Gov. Larry Hogan announced Friday the beginning of a $28 million study of a new Bay Bridge crossing. He called it the “critical next step” to creating a new crossing to ease summer time traffic jams on both sides of the Chesapeake Bay.
The study is a follow-up to a five-year, $5 million effort that explored 14 potential corridors for that crossing from the top of the bay to just north of the Virginia line. In April 2021, researchers settled on the existing, traffic clogged Route 50-301 corridor.
Hogan said the new study would search for solutions to traffic problems along the 22-mile corridor from the Severn River Bridge to the Route 50-301 split on the Eastern Shore and that it would be a collaborative effort.
“We're going to seek input from county and local governments and from environmental regulatory agencies,” he said. “And we will be actively engaging Marylanders and providing plenty of opportunities for public citizen input throughout the entire process.”
The results of the original study raised the ire of stakeholders on both sides of the bridge.
Anne Arundel County Executive Steuart Pittman complained when it was released that it “didn’t consider a lot of the things that are being done to reduce traffic on the bridge.”

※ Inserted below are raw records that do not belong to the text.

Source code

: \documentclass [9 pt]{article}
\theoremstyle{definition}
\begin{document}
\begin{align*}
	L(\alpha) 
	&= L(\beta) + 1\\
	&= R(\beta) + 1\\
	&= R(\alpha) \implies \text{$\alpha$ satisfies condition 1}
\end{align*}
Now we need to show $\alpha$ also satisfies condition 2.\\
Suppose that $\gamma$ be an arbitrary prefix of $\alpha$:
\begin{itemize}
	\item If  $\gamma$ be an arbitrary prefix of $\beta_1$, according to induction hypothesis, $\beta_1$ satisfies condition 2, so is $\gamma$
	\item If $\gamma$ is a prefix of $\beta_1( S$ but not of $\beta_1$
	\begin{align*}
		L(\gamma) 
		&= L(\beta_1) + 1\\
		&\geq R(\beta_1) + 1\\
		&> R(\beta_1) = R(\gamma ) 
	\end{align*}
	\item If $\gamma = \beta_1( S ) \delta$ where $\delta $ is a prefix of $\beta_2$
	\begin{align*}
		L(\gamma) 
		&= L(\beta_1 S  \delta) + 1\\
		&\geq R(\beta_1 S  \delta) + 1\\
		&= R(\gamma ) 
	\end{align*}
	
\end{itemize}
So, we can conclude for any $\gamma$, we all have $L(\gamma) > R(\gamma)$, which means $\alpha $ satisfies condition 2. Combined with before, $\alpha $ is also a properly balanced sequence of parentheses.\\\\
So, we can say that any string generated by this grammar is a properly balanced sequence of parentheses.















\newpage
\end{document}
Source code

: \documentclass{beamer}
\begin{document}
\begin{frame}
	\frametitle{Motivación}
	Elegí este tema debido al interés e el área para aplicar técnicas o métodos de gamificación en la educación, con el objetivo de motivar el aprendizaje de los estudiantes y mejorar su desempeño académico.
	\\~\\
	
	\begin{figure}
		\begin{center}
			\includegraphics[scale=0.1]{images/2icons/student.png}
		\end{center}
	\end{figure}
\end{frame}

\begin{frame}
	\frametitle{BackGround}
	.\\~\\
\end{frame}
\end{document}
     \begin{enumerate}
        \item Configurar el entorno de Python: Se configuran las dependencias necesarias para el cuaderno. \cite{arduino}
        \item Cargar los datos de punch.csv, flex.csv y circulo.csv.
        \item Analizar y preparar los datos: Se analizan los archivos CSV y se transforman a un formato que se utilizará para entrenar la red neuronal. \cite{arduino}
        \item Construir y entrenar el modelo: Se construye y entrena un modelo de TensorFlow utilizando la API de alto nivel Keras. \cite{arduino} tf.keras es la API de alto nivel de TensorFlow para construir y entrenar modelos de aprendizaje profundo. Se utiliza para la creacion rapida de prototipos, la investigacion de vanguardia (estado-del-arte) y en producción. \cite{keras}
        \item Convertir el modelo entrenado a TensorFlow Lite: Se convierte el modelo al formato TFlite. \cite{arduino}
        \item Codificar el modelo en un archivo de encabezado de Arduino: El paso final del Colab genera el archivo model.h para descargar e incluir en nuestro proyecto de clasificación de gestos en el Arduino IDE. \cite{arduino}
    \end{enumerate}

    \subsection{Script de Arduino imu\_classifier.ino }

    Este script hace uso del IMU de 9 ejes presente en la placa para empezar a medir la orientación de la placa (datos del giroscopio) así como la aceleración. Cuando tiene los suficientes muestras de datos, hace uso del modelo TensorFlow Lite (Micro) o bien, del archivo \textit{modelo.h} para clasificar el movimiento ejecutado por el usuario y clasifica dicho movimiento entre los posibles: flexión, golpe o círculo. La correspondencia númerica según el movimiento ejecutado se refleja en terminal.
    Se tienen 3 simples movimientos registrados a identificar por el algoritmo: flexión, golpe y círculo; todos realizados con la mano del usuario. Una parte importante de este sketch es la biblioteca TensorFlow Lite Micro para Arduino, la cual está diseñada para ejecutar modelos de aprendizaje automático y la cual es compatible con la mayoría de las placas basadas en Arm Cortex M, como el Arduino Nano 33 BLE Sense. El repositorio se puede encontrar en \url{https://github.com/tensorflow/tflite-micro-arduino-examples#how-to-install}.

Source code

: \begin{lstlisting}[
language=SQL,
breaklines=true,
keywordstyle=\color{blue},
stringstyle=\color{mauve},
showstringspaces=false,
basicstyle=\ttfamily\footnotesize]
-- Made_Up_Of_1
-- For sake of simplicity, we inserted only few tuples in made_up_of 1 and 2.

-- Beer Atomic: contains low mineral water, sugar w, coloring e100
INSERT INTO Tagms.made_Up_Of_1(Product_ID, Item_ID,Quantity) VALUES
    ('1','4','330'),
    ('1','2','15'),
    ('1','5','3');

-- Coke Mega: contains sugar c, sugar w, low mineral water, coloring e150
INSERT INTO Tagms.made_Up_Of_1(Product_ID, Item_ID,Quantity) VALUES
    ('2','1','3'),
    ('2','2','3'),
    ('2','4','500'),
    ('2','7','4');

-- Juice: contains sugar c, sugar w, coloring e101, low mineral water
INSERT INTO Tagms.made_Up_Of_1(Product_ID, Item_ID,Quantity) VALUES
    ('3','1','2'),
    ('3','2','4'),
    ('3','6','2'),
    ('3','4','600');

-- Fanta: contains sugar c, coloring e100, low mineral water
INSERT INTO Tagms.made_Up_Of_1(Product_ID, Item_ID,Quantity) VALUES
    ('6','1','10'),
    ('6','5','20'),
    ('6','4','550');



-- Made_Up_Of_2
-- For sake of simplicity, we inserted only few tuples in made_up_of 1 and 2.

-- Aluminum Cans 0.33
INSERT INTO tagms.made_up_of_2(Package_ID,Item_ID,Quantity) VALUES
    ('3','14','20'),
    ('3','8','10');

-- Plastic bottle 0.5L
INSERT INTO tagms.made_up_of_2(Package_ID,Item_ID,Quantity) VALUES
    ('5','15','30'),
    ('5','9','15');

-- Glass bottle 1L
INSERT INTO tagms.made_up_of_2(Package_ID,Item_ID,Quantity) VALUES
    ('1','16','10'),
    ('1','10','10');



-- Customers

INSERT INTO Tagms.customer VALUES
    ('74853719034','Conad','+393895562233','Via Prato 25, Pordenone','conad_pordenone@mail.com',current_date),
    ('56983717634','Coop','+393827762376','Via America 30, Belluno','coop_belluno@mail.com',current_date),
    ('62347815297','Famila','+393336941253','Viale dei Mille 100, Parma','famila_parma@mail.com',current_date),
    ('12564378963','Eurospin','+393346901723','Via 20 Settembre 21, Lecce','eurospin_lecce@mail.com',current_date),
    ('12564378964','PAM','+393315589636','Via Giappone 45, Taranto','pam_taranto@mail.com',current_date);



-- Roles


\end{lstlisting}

Since then, however, attitudes appear to have softened. Pittman issued a statement Friday thanking Hogan for “not only moving forward with the Bay Crossing Phase 2 Study, but alsosupporting our request to include the westbound approach to the bridge, so that the crippling traffic in the heart of our county can be addressed in a comprehensive way.”
In addition, elected officials from 12 of Maryland’s 23 counties have signed on to a request for a new, eight-lane bridge.